▸ **What needs to be done**
Please list all lines of the material below in which the string "không" occurs.

# # # # #

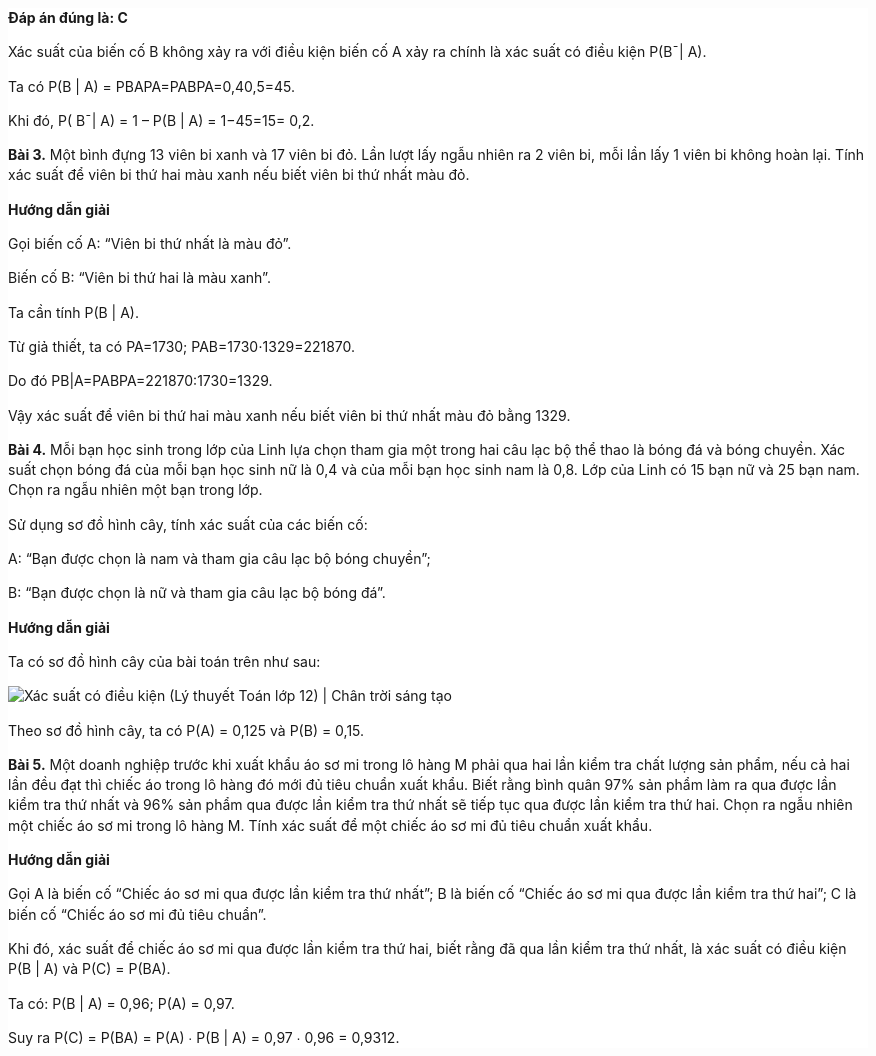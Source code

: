 **Đáp án đúng là: C**

Xác suất của biến cố B không xảy ra với điều kiện biến cố A xảy ra chính là xác suất có điều kiện P(B¯| A). 

Ta có P(B | A) = PBAPA=PABPA=0,40,5=45.

Khi đó, P( B¯| A) = 1 – P(B | A) = 1−45=15= 0,2.

**Bài 3.** Một bình đựng 13 viên bi xanh và 17 viên bi đỏ. Lần lượt lấy ngẫu nhiên ra 2 viên bi, mỗi lần lấy 1 viên bi không hoàn lại. Tính xác suất để viên bi thứ hai màu xanh nếu biết viên bi thứ nhất màu đỏ.

**Hướng dẫn giải**

Gọi biến cố A: “Viên bi thứ nhất là màu đỏ”.

Biến cố B: “Viên bi thứ hai là màu xanh”.

Ta cần tính P(B | A).

Từ giả thiết, ta có PA=1730; PAB=1730⋅1329=221870.

Do đó PB|A=PABPA=221870:1730=1329.

Vậy xác suất để viên bi thứ hai màu xanh nếu biết viên bi thứ nhất màu đỏ bằng 1329.

**Bài 4.** Mỗi bạn học sinh trong lớp của Linh lựa chọn tham gia một trong hai câu lạc bộ thể thao là bóng đá và bóng chuyền. Xác suất chọn bóng đá của mỗi bạn học sinh nữ là 0,4 và của mỗi bạn học sinh nam là 0,8. Lớp của Linh có 15 bạn nữ và 25 bạn nam. Chọn ra ngẫu nhiên một bạn trong lớp. 

Sử dụng sơ đồ hình cây, tính xác suất của các biến cố: 

A: “Bạn được chọn là nam và tham gia câu lạc bộ bóng chuyền”; 

B: “Bạn được chọn là nữ và tham gia câu lạc bộ bóng đá”. 

**Hướng dẫn giải**

Ta có sơ đồ hình cây của bài toán trên như sau:

![Xác suất có điều kiện \(Lý thuyết Toán lớp 12\) | Chân trời sáng tạo](https://vietjack.com/toan-12-ct/images/ly-thuyet-bai-1-xac-suat-co-dieu-kien-1.PNG)

Theo sơ đồ hình cây, ta có P(A) = 0,125 và P(B) = 0,15. 

**Bài 5.** Một doanh nghiệp trước khi xuất khẩu áo sơ mi trong lô hàng M phải qua hai lần kiểm tra chất lượng sản phẩm, nếu cả hai lần đều đạt thì chiếc áo trong lô hàng đó mới đủ tiêu chuẩn xuất khẩu. Biết rằng bình quân 97% sản phẩm làm ra qua được lần kiểm tra thứ nhất và 96% sản phẩm qua được lần kiểm tra thứ nhất sẽ tiếp tục qua được lần kiểm tra thứ hai. Chọn ra ngẫu nhiên một chiếc áo sơ mi trong lô hàng M. Tính xác suất để một chiếc áo sơ mi đủ tiêu chuẩn xuất khẩu. 

**Hướng dẫn giải**

Gọi A là biến cố “Chiếc áo sơ mi qua được lần kiểm tra thứ nhất”; B là biến cố “Chiếc áo sơ mi qua được lần kiểm tra thứ hai”; C là biến cố “Chiếc áo sơ mi đủ tiêu chuẩn”. 

Khi đó, xác suất để chiếc áo sơ mi qua được lần kiểm tra thứ hai, biết rằng đã qua lần kiểm tra thứ nhất, là xác suất có điều kiện P(B | A) và P(C) = P(BA). 

Ta có: P(B | A) = 0,96; P(A) = 0,97. 

Suy ra P(C) = P(BA) = P(A) ∙ P(B | A) = 0,97 ∙ 0,96 = 0,9312.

# # # # #

▸ **Exercise solution**
Xác suất của biến cố B không xảy ra với điều kiện biến cố A xảy ra chính là xác suất có điều kiện P(B¯| A). 
**Bài 3.** Một bình đựng 13 viên bi xanh và 17 viên bi đỏ. Lần lượt lấy ngẫu nhiên ra 2 viên bi, mỗi lần lấy 1 viên bi không hoàn lại. Tính xác suất để viên bi thứ hai màu xanh nếu biết viên bi thứ nhất màu đỏ.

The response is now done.